Volver a Encontrarte: La Búsqueda de Mi Primer Amor
—¿Por qué no contestas, Lucía? —susurré mientras el teléfono vibraba en mi mano, la pantalla iluminando la oscuridad de mi habitación en Madrid. Eran las dos de la madrugada y llevaba horas repasando su antiguo perfil de Tuenti, buscando alguna pista, algún rastro de la chica que me robó el corazón cuando apenas éramos unos críos en el barrio de Vallecas.
Recuerdo perfectamente el día en que la conocí. Era septiembre y el aire olía a asfalto caliente y a libros nuevos. Lucía llegó al instituto con una mochila desgastada y los ojos llenos de tristeza. Su padre había muerto ese verano en un accidente laboral y su madre, incapaz de soportar el dolor, se refugió en el alcohol. Nadie quería sentarse con ella en clase, pero yo sí. Me acerqué y le ofrecí un chicle. Ella sonrió por primera vez en semanas.
—¿Te gusta la música? —le pregunté, intentando romper el hielo.
—Solo si me ayuda a olvidar —respondió, bajando la mirada.
Nos hicimos inseparables. Compartíamos bocadillos en el recreo y secretos bajo las farolas del parque. Pero la vida no tardó en separarnos. Una tarde, al volver del instituto, vi una ambulancia y dos coches de policía frente a su portal. Su madre había desaparecido durante días y los servicios sociales se llevaron a Lucía. No me dejaron despedirme. Solo quedó su cuaderno azul, olvidado bajo el banco donde solíamos sentarnos.
Pasaron los años. Terminé bachillerato a duras penas, trabajé en un supermercado y luego en una tienda de móviles. Pero nunca dejé de pensar en ella. Cada vez que veía una chica con el pelo rizado o escuchaba una canción de Amaral, sentía un nudo en el estómago. Intenté buscarla por redes sociales, pregunté a antiguos compañeros, incluso fui al centro de menores donde supe que estuvo un tiempo. Nadie sabía nada.
Mi madre me decía que debía olvidarla:
—La vida sigue, Pablo. No puedes vivir anclado al pasado.
Pero yo no podía. Era como si una parte de mí se hubiera quedado congelada en aquel septiembre.
Un día, después de una discusión con mi jefe por llegar tarde (otra vez), decidí que ya era suficiente. Cogí mis ahorros y me fui a Zaragoza, donde alguien me dijo que Lucía había sido adoptada por una familia. Llegué sin saber muy bien qué buscaba. Caminé por las calles preguntando en asociaciones, mostrando una foto vieja donde salíamos juntos en las fiestas del barrio.
Una tarde lluviosa, entré en una cafetería para resguardarme y allí estaba ella. No la reconocí al principio: el pelo más corto, la mirada cansada. Pero cuando levantó la vista y nuestras miradas se cruzaron, supe que era Lucía.
—¿Pablo? —susurró, como si temiera romper un hechizo.
—Lucía…
Nos abrazamos sin decir palabra. Lloramos como niños perdidos. Me contó que su vida no había sido fácil: varias familias de acogida, trabajos precarios, relaciones fallidas. Yo le hablé de mis propios fracasos, del vacío que sentía desde que se fue.

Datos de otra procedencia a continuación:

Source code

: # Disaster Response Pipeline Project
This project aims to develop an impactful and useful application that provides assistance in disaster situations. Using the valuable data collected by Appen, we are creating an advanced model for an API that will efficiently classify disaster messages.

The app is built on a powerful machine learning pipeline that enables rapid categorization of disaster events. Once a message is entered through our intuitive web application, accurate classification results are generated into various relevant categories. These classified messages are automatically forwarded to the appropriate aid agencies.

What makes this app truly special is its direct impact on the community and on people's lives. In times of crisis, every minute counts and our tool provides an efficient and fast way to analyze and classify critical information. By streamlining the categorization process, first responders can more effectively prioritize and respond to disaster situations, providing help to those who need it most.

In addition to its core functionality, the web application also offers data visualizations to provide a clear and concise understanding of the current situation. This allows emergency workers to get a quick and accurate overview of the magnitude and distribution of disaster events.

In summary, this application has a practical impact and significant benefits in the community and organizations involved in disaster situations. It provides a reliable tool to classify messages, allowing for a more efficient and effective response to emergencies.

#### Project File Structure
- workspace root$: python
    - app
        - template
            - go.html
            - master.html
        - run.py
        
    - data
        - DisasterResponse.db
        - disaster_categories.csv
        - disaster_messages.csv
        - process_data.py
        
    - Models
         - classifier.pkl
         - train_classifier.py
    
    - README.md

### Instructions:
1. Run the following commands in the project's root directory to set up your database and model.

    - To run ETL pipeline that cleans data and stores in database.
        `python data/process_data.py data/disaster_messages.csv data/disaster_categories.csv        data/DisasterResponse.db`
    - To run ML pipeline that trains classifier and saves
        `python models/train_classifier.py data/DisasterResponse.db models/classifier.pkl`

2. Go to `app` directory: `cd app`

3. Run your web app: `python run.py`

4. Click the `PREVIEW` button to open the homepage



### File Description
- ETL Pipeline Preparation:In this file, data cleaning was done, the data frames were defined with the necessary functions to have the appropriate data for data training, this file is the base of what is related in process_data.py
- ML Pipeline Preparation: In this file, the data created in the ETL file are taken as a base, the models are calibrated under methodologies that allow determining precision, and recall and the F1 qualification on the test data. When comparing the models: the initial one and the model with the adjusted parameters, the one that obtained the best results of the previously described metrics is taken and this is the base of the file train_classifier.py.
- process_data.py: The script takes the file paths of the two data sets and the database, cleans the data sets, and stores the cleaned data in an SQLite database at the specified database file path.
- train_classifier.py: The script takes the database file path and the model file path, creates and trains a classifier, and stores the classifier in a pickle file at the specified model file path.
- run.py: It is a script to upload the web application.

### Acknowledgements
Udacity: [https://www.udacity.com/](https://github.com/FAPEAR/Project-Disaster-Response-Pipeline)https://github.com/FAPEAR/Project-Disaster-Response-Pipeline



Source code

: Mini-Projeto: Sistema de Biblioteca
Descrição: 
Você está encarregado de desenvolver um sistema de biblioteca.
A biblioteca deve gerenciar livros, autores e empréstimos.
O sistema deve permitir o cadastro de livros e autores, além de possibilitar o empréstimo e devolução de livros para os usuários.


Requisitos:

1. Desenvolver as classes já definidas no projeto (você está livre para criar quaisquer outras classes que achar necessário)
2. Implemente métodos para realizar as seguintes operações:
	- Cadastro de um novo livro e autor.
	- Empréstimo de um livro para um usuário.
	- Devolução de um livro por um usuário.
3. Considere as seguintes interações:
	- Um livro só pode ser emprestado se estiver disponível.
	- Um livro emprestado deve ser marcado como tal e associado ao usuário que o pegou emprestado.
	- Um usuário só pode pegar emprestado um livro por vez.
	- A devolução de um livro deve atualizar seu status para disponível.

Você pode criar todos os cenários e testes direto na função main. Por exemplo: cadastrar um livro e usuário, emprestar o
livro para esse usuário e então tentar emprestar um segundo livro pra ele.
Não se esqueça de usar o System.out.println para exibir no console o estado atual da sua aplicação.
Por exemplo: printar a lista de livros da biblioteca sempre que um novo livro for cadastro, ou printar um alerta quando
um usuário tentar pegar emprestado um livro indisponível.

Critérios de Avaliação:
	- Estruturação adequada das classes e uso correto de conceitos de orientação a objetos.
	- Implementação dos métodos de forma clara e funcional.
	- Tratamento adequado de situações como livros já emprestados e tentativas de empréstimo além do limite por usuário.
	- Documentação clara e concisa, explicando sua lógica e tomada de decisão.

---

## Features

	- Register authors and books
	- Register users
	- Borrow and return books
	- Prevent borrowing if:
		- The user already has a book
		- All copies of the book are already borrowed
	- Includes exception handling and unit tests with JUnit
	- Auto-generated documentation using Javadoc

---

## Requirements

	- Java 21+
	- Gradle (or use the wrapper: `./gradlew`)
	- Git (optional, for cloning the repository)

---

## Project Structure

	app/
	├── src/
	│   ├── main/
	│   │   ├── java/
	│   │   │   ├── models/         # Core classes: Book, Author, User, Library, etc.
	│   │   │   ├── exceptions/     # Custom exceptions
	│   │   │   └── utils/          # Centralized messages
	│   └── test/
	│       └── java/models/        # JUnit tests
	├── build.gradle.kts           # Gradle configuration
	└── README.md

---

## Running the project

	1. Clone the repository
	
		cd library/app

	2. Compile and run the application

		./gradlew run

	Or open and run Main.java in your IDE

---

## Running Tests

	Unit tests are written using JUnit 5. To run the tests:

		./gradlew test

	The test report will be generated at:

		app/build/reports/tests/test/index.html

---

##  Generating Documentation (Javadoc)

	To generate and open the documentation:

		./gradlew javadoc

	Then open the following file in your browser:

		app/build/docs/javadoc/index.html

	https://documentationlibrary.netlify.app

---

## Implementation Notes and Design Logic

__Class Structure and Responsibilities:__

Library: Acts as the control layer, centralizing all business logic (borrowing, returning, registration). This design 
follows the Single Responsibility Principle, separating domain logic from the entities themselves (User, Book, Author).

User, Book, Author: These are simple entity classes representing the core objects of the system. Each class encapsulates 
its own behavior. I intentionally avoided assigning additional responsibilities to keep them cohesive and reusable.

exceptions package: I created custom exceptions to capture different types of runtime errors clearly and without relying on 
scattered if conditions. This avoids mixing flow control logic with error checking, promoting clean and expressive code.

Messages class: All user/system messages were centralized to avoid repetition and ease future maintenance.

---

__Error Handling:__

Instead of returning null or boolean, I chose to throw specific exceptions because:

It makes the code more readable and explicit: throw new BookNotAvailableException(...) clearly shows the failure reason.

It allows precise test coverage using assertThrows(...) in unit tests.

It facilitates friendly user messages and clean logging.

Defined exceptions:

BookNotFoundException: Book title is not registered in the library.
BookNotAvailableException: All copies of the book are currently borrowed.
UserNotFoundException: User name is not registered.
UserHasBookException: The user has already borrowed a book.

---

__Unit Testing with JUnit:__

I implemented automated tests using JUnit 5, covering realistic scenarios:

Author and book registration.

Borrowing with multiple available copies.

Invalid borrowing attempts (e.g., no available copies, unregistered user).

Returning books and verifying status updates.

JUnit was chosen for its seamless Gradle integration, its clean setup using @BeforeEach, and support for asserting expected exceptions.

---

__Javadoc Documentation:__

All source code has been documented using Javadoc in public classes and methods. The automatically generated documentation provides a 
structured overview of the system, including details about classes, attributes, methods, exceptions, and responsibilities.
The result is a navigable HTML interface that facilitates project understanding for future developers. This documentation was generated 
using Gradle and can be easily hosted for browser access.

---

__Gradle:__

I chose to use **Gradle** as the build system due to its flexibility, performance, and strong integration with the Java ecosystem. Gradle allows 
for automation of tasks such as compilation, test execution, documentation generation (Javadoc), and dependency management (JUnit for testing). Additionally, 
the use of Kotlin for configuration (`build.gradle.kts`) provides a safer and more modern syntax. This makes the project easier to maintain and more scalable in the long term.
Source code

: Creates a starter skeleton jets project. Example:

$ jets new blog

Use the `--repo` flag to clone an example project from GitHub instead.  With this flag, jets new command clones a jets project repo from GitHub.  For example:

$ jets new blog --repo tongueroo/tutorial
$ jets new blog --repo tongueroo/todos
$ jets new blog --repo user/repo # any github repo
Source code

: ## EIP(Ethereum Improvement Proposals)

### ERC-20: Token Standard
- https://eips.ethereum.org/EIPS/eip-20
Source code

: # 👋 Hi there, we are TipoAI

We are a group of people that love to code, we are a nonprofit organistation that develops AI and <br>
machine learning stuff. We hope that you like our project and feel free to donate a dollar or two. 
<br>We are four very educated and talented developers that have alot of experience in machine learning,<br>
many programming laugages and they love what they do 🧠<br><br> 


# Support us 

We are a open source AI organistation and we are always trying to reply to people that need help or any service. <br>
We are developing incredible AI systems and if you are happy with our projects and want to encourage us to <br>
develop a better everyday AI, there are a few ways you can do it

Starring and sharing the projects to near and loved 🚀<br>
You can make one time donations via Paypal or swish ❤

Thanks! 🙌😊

Intentamos empezar de nuevo. Alquilamos un piso pequeño cerca del Ebro y soñamos con una vida juntos. Pero las heridas del pasado no sanan tan fácilmente. Lucía tenía pesadillas, a veces desaparecía durante horas sin avisar. Yo me volvía paranoico, temiendo perderla otra vez.
Una noche discutimos fuerte:
—¡No puedes seguir huyendo! —grité.
—¡Y tú no puedes salvarme siempre! —me respondió entre lágrimas.

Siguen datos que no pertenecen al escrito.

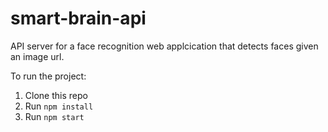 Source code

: # smart-brain-api

API server for a face recognition web applcication that detects faces given an image url.

To run the project:

1. Clone this repo
2. Run `npm install`
3. Run `npm start`
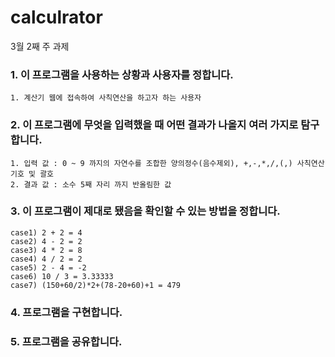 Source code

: # calculrator
3월 2째 주 과제
### 1. 이 프로그램을 사용하는 상황과 사용자를 정합니다.
	1. 계산기 웹에 접속하여 사칙연산을 하고자 하는 사용자
### 2. 이 프로그램에 무엇을 입력했을 때 어떤 결과가 나올지 여러 가지로 탐구합니다.
	1. 입력 값 : 0 ~ 9 까지의 자연수를 조합한 양의정수(음수제외), +,-,*,/,(,) 사칙연산기호 및 괄호
	2. 결과 값 : 소수 5째 자리 까지 반올림한 값
### 3. 이 프로그램이 제대로 됐음을 확인할 수 있는 방법을 정합니다.
	case1) 2 + 2 = 4
	case2) 4 - 2 = 2
	case3) 4 * 2 = 8
	case4) 4 / 2 = 2
	case5) 2 - 4 = -2
	case6) 10 / 3 = 3.33333
	case7) (150+60/2)*2+(78-20+60)+1 = 479
### 4. 프로그램을 구현합니다.
### 5. 프로그램을 공유합니다.
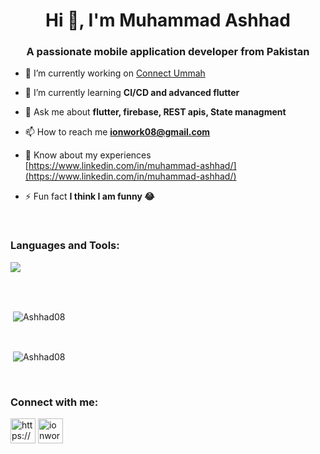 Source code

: <h1 align="center">Hi 👋, I'm Muhammad Ashhad</h1>
<h3 align="center">A passionate mobile application developer from Pakistan</h3>


- 🔭 I’m currently working on [Connect Ummah](https://play.google.com/store/apps/details?id=com.connectummah.connect_ummah)

- 🌱 I’m currently learning **CI/CD and advanced flutter**

- 💬 Ask me about **flutter, firebase, REST apis, State managment**

- 📫 How to reach me **ionwork08@gmail.com**

- 📄 Know about my experiences [https://www.linkedin.com/in/muhammad-ashhad/](https://www.linkedin.com/in/muhammad-ashhad/)

- ⚡ Fun fact **I think I am funny 😂**
</br>
<h3 align="left">Languages and Tools:</h3>
<p><a href="https://skillicons.dev/icons?i=flutter,androidstudio,dart,figma,firebase,github,githubactions,linkedin,postgres,postman&stackoverflow" target="blank"><img align="center" src="https://skillicons.dev/icons?i=flutter,androidstudio,dart,figma,firebase,github,githubactions,linkedin,postgres,postman&stackoverflow"/></a></p>
</br>
</br>
<p>&nbsp;<img align="center" src="https://github-readme-stats.vercel.app/api?username=Ashhad08&show_icons=true&locale=en" alt="Ashhad08" /></p>
</br>
<p>&nbsp;<img align="center" src="https://github-readme-stats.vercel.app/api/top-langs/?username=Ashhad08" alt="Ashhad08" /></p>
</br>
<h3 align="left">Connect with me:</h3>
<p align="left">
<a href="https://www.linkedin.com/in/muhammad-ashhad/" target="blank"><img align="center" src="https://img.icons8.com/fluent/96/000000/linkedin.png" alt="https://www.linkedin.com/in/muhammad-ashhad/" height="40" width="40" /></a>
<a href="ionwork08@gmail.com" target="blank"><img align="center" src="https://skillicons.dev/icons?i=gmail" alt="ionwork08@gmail.com" height="40" width="40" /></a>
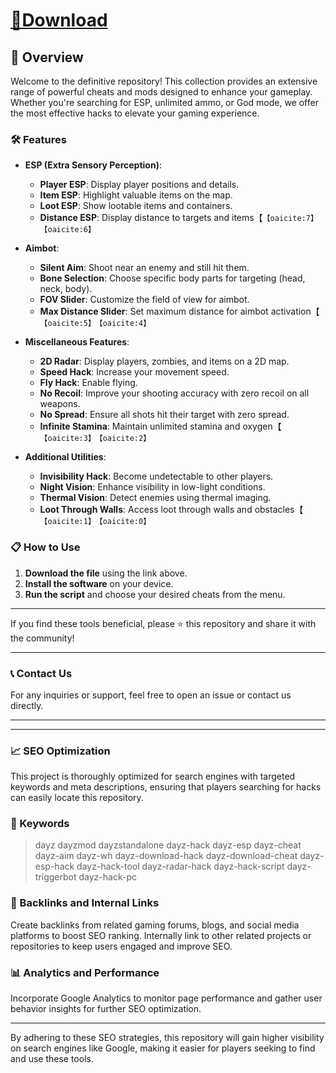 # [📁Download](https://github.com/aue123123/auebol/releases/download/now/git.software.1.5.1.zip) 


## 📜 Overview

Welcome to the definitive repository! This collection provides an extensive range of powerful cheats and mods designed to enhance your gameplay. Whether you're searching for ESP, unlimited ammo, or God mode, we offer the most effective hacks to elevate your gaming experience.

### 🛠️ Features

- **ESP (Extra Sensory Perception)**:
  - **Player ESP**: Display player positions and details.
  - **Item ESP**: Highlight valuable items on the map.
  - **Loot ESP**: Show lootable items and containers.
  - **Distance ESP**: Display distance to targets and items【&#8203;``【oaicite:7】``&#8203;&#8203;``【oaicite:6】``&#8203;

- **Aimbot**:
  - **Silent Aim**: Shoot near an enemy and still hit them.
  - **Bone Selection**: Choose specific body parts for targeting (head, neck, body).
  - **FOV Slider**: Customize the field of view for aimbot.
  - **Max Distance Slider**: Set maximum distance for aimbot activation【&#8203;``【oaicite:5】``&#8203;&#8203;``【oaicite:4】``&#8203;

- **Miscellaneous Features**:
  - **2D Radar**: Display players, zombies, and items on a 2D map.
  - **Speed Hack**: Increase your movement speed.
  - **Fly Hack**: Enable flying.
  - **No Recoil**: Improve your shooting accuracy with zero recoil on all weapons.
  - **No Spread**: Ensure all shots hit their target with zero spread.
  - **Infinite Stamina**: Maintain unlimited stamina and oxygen【&#8203;``【oaicite:3】``&#8203;&#8203;``【oaicite:2】``&#8203;

- **Additional Utilities**:
  - **Invisibility Hack**: Become undetectable to other players.
  - **Night Vision**: Enhance visibility in low-light conditions.
  - **Thermal Vision**: Detect enemies using thermal imaging.
  - **Loot Through Walls**: Access loot through walls and obstacles【&#8203;``【oaicite:1】``&#8203;&#8203;``【oaicite:0】``&#8203;

### 📋 How to Use

1. **Download the file** using the link above.
2. **Install the software** on your device.
3. **Run the script** and choose your desired cheats from the menu.

---

If you find these tools beneficial, please ⭐ this repository and share it with the community!

---

### 📞 Contact Us

For any inquiries or support, feel free to open an issue or contact us directly.

---



---

### 📈 SEO Optimization

This project is thoroughly optimized for search engines with targeted keywords and meta descriptions, ensuring that players searching for hacks can easily locate this repository.

### 🔑 Keywords

>dayz
dayzmod
dayzstandalone
dayz-hack
dayz-esp
dayz-cheat
dayz-aim
dayz-wh
dayz-download-hack
dayz-download-cheat
dayz-esp-hack
dayz-hack-tool
dayz-radar-hack
dayz-hack-script
dayz-triggerbot
dayz-hack-pc

### 🔗 Backlinks and Internal Links

Create backlinks from related gaming forums, blogs, and social media platforms to boost SEO ranking. Internally link to other related projects or repositories to keep users engaged and improve SEO.

### 📊 Analytics and Performance

Incorporate Google Analytics to monitor page performance and gather user behavior insights for further SEO optimization.

---

By adhering to these SEO strategies, this repository will gain higher visibility on search engines like Google, making it easier for players seeking to find and use these tools.
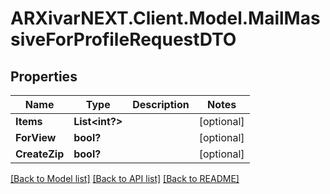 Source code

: # ARXivarNEXT.Client.Model.MailMassiveForProfileRequestDTO
## Properties

Name | Type | Description | Notes
------------ | ------------- | ------------- | -------------
**Items** | **List&lt;int?&gt;** |  | [optional] 
**ForView** | **bool?** |  | [optional] 
**CreateZip** | **bool?** |  | [optional] 

[[Back to Model list]](../README.md#documentation-for-models) [[Back to API list]](../README.md#documentation-for-api-endpoints) [[Back to README]](../README.md)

Nos abrazamos después, pero algo se había roto. Al poco tiempo, Lucía decidió marcharse a Barcelona para empezar de cero. Me dejó una carta: “Gracias por buscarme. Gracias por recordarme quién fui. Pero necesito encontrarme sola.”

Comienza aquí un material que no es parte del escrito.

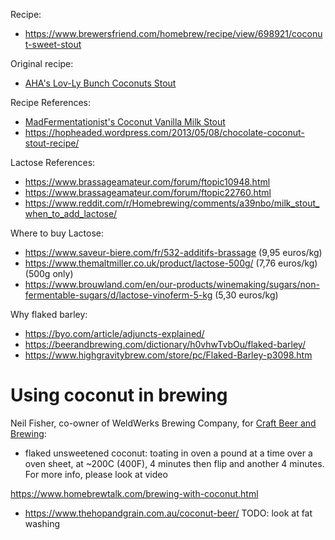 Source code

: Recipe:

* https://www.brewersfriend.com/homebrew/recipe/view/698921/coconut-sweet-stout

Original recipe: 

* [AHA's Lov-Ly Bunch Coconuts Stout](https://www.homebrewersassociation.org/homebrew-recipe/lov-ly-bunch-coconuts/)

Recipe References:

* [MadFermentationist's Coconut Vanilla Milk Stout](https://www.themadfermentationist.com/2014/12/coconut-vanilla-milk-stout-recipe.html)
* https://hopheaded.wordpress.com/2013/05/08/chocolate-coconut-stout-recipe/

Lactose References:

* https://www.brassageamateur.com/forum/ftopic10948.html
* https://www.brassageamateur.com/forum/ftopic22760.html
* https://www.reddit.com/r/Homebrewing/comments/a39nbo/milk_stout_when_to_add_lactose/

Where to buy Lactose:

* https://www.saveur-biere.com/fr/532-additifs-brassage (9,95 euros/kg)
* https://www.themaltmiller.co.uk/product/lactose-500g/ (7,76 euros/kg) (500g only)
* https://www.brouwland.com/en/our-products/winemaking/sugars/non-fermentable-sugars/d/lactose-vinoferm-5-kg (5,30 euros/kg)

Why flaked barley: 

* https://byo.com/article/adjuncts-explained/
* https://beerandbrewing.com/dictionary/h0vhwTvbOu/flaked-barley/
* https://www.highgravitybrew.com/store/pc/Flaked-Barley-p3098.htm



# Using coconut in brewing

Neil Fisher, co-owner of WeldWerks Brewing Company, for [Craft Beer and Brewing](https://www.youtube.com/watch?v=O9IvBx_cwjA):

* flaked unsweetened coconut: toating in oven a pound at a time over a oven sheet, at ~200C (400F), 4 minutes then flip and another 4 minutes. For more info, please look at video


https://www.homebrewtalk.com/brewing-with-coconut.html

* https://www.thehopandgrain.com.au/coconut-beer/
  TODO: look at fat washing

Volví a Madrid con el corazón hecho trizas pero también con una extraña paz. Había cumplido mi promesa: no dejar que el olvido nos venciera.
Ahora, cada vez que paso por aquel parque donde compartimos bocadillos y sueños rotos, me pregunto si el amor verdadero es aferrarse o saber dejar ir.
¿Y vosotros? ¿Alguna vez habéis tenido que dejar marchar a alguien a quien amáis? ¿Es posible reconstruirse después de perderlo todo?